→ What you should do
The answer should consist of each line from the data below that includes "them".

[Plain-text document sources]
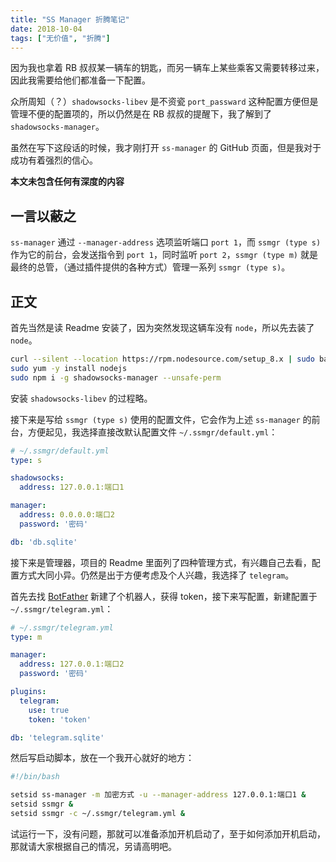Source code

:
 ```yaml
---
title: "SS Manager 折腾笔记"
date: 2018-10-04
tags: ["无价值", "折腾"]
---
```


因为我也拿着 RB 叔叔某一辆车的钥匙，而另一辆车上某些乘客又需要转移过来，因此我需要给他们都准备一下配置。

众所周知（？）`shadowsocks-libev` 是不资瓷 `port_passward` 这种配置方便但是管理不便的配置项的，所以仍然是在 RB 叔叔的提醒下，我了解到了 `shadowsocks-manager`。

虽然在写下这段话的时候，我才刚打开 `ss-manager` 的 GitHub 页面，但是我对于成功有着强烈的信心。

**本文未包含任何有深度的内容**

<!-- more -->

## 一言以蔽之

`ss-manager` 通过 `--manager-address` 选项监听端口 `port 1`，而 `ssmgr (type s)` 作为它的前台，会发送指令到 `port 1`，同时监听 `port 2`，`ssmgr (type m)` 就是最终的总管，（通过插件提供的各种方式）管理一系列 `ssmgr (type s)`。

## 正文

首先当然是读 Readme 安装了，因为突然发现这辆车没有 `node`，所以先去装了 `node`。

```bash
curl --silent --location https://rpm.nodesource.com/setup_8.x | sudo bash -
sudo yum -y install nodejs
sudo npm i -g shadowsocks-manager --unsafe-perm
```

安装 `shadowsocks-libev` 的过程略。

接下来是写给 `ssmgr (type s)` 使用的配置文件，它会作为上述 `ss-manager` 的前台，方便起见，我选择直接改默认配置文件 `~/.ssmgr/default.yml`：

```yaml
# ~/.ssmgr/default.yml
type: s

shadowsocks:
  address: 127.0.0.1:端口1

manager:
  address: 0.0.0.0:端口2
  password: '密码'

db: 'db.sqlite'
```

接下来是管理器，项目的 Readme 里面列了四种管理方式，有兴趣自己去看，配置方式大同小异。仍然是出于方便考虑及个人兴趣，我选择了 `telegram`。

首先去找 [BotFather](https://telegram.me/BotFather) 新建了个机器人，获得 token，接下来写配置，新建配置于 `~/.ssmgr/telegram.yml`：

```yaml
# ~/.ssmgr/telegram.yml
type: m

manager:
  address: 127.0.0.1:端口2
  password: '密码'

plugins:
  telegram:
    use: true
    token: 'token'

db: 'telegram.sqlite'
```

然后写启动脚本，放在一个我开心就好的地方：

```bash
#!/bin/bash

setsid ss-manager -m 加密方式 -u --manager-address 127.0.0.1:端口1 &
setsid ssmgr &
setsid ssmgr -c ~/.ssmgr/telegram.yml &
```

试运行一下，没有问题，那就可以准备添加开机启动了，至于如何添加开机启动，那就请大家根据自己的情况，另请高明吧。
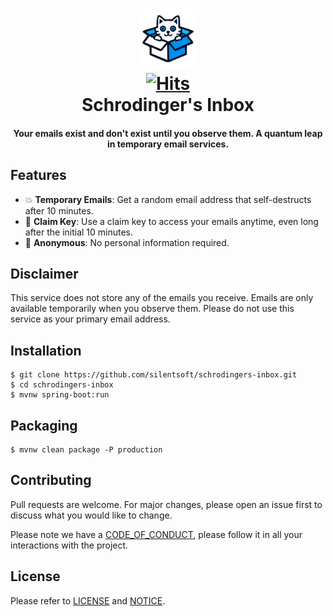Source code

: <h1 align="center">
  <img src=".images/logo.png" width="96"/><br/>
  <a href="https://hits.sh/github.com/silentsoft/schrodingers-inbox/"><img alt="Hits" src="https://hits.sh/github.com/silentsoft/schrodingers-inbox.svg"/></a><br/>
  Schrodinger's Inbox
</h1>
<h4 align="center">
  Your emails exist and don't exist until you observe them. A quantum leap in temporary email services.
</h4>

## Features
- 💥 **Temporary Emails**: Get a random email address that self-destructs after 10 minutes.
- 🔐 **Claim Key**: Use a claim key to access your emails anytime, even long after the initial 10 minutes.
- 👻 **Anonymous**: No personal information required.

## Disclaimer
This service does not store any of the emails you receive. Emails are only available temporarily when you observe them. Please do not use this service as your primary email address.

##  Installation
```
$ git clone https://github.com/silentsoft/schrodingers-inbox.git
$ cd schrodingers-inbox
$ mvnw spring-boot:run
```

## Packaging
```
$ mvnw clean package -P production
```

## Contributing
Pull requests are welcome. For major changes, please open an issue first to discuss what you would like to change.

Please note we have a [CODE_OF_CONDUCT](https://github.com/silentsoft/schrodingers-inbox/blob/main/CODE_OF_CONDUCT.md), please follow it in all your interactions with the project.

## License
Please refer to [LICENSE](https://github.com/silentsoft/schrodingers-inbox/blob/main/LICENSE.txt) and [NOTICE](https://github.com/silentsoft/schrodingers-inbox/blob/main/NOTICE.md).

→ Solution for this task
  Your emails exist and don't exist until you observe them. A quantum leap in temporary email services.
This service does not store any of the emails you receive. Emails are only available temporarily when you observe them. Please do not use this service as your primary email address.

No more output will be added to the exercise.